(DATA SUPPLIED)
Start of Block
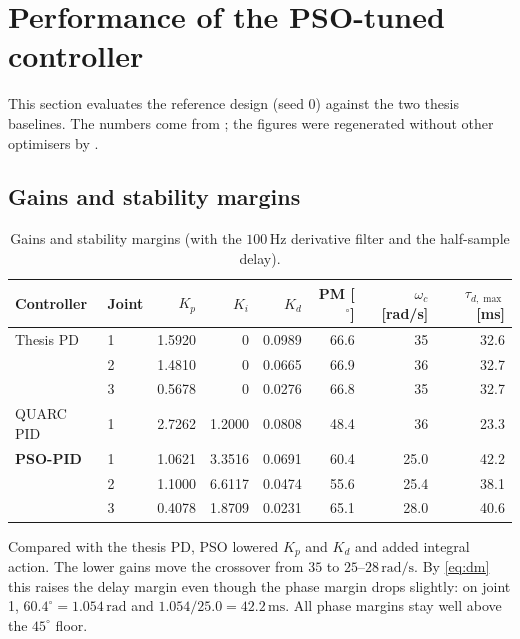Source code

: \documentclass[11pt,a4paper]{article}
\begin{document}
\section{Performance of the PSO-tuned controller}
\label{sec:results}

This section evaluates the reference design (seed 0) against the two thesis baselines. The numbers come
from ; the figures were regenerated without other optimisers by
.

\subsection{Gains and stability margins}

\begin{table}[H]
\centering
\begin{tabular}{llrrrrrr}
\toprule
Controller & Joint & $K_p$ & $K_i$ & $K_d$ & PM [$^\circ$] & $\omega_c$ [rad/s] & $\tau_{d,\max}$ [ms]\\
\midrule
Thesis PD & 1 & 1.5920 & 0 & 0.0989 & 66.6 & 35 & 32.6\\
          & 2 & 1.4810 & 0 & 0.0665 & 66.9 & 36 & 32.7\\
          & 3 & 0.5678 & 0 & 0.0276 & 66.8 & 35 & 32.7\\
\midrule
QUARC PID & 1 & 2.7262 & 1.2000 & 0.0808 & 48.4 & 36 & 23.3\\
\midrule
\textbf{PSO-PID} & 1 & 1.0621 & 3.3516 & 0.0691 & 60.4 & 25.0 & 42.2\\
                 & 2 & 1.1000 & 6.6117 & 0.0474 & 55.6 & 25.4 & 38.1\\
                 & 3 & 0.4078 & 1.8709 & 0.0231 & 65.1 & 28.0 & 40.6\\
\bottomrule
\end{tabular}
\caption{Gains and stability margins (with the $100\,\mathrm{Hz}$ derivative filter and the half-sample
delay).}
\label{tab:gains}
\end{table}

Compared with the thesis PD, PSO lowered $K_p$ and $K_d$ and added integral action. The lower gains move the
crossover from $35$ to $25$--$28\,\mathrm{rad/s}$. By \eqref{eq:dm} this raises the delay margin even though
the phase margin drops slightly: on joint 1, $60.4^\circ = 1.054\,\mathrm{rad}$ and
$1.054/25.0 = 42.2\,\mathrm{ms}$. All phase margins stay well above the $45^\circ$ floor.
\end{document}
End of Block
(WORK REQUIRED) Write out the lines of the material above exactly, from its first line through the line that contains "the phase margin", so that no picture appears in the copy.

(SOLUTION FOR THIS TASK)
Source code

: \documentclass[11pt,a4paper]{article}
\begin{document}
\section{Performance of the PSO-tuned controller}
\label{sec:results}

This section evaluates the reference design (seed 0) against the two thesis baselines. The numbers come
from ; the figures were regenerated without other optimisers by
.

\subsection{Gains and stability margins}

\begin{table}[H]
\centering
\begin{tabular}{llrrrrrr}
\toprule
Controller & Joint & $K_p$ & $K_i$ & $K_d$ & PM [$^\circ$] & $\omega_c$ [rad/s] & $\tau_{d,\max}$ [ms]\\
\midrule
Thesis PD & 1 & 1.5920 & 0 & 0.0989 & 66.6 & 35 & 32.6\\
          & 2 & 1.4810 & 0 & 0.0665 & 66.9 & 36 & 32.7\\
          & 3 & 0.5678 & 0 & 0.0276 & 66.8 & 35 & 32.7\\
\midrule
QUARC PID & 1 & 2.7262 & 1.2000 & 0.0808 & 48.4 & 36 & 23.3\\
\midrule
\textbf{PSO-PID} & 1 & 1.0621 & 3.3516 & 0.0691 & 60.4 & 25.0 & 42.2\\
                 & 2 & 1.1000 & 6.6117 & 0.0474 & 55.6 & 25.4 & 38.1\\
                 & 3 & 0.4078 & 1.8709 & 0.0231 & 65.1 & 28.0 & 40.6\\
\bottomrule
\end{tabular}
\caption{Gains and stability margins (with the $100\,\mathrm{Hz}$ derivative filter and the half-sample
delay).}
\label{tab:gains}
\end{table}

Compared with the thesis PD, PSO lowered $K_p$ and $K_d$ and added integral action. The lower gains move the
crossover from $35$ to $25$--$28\,\mathrm{rad/s}$. By \eqref{eq:dm} this raises the delay margin even though
the phase margin drops slightly: on joint 1, $60.4^\circ = 1.054\,\mathrm{rad}$ and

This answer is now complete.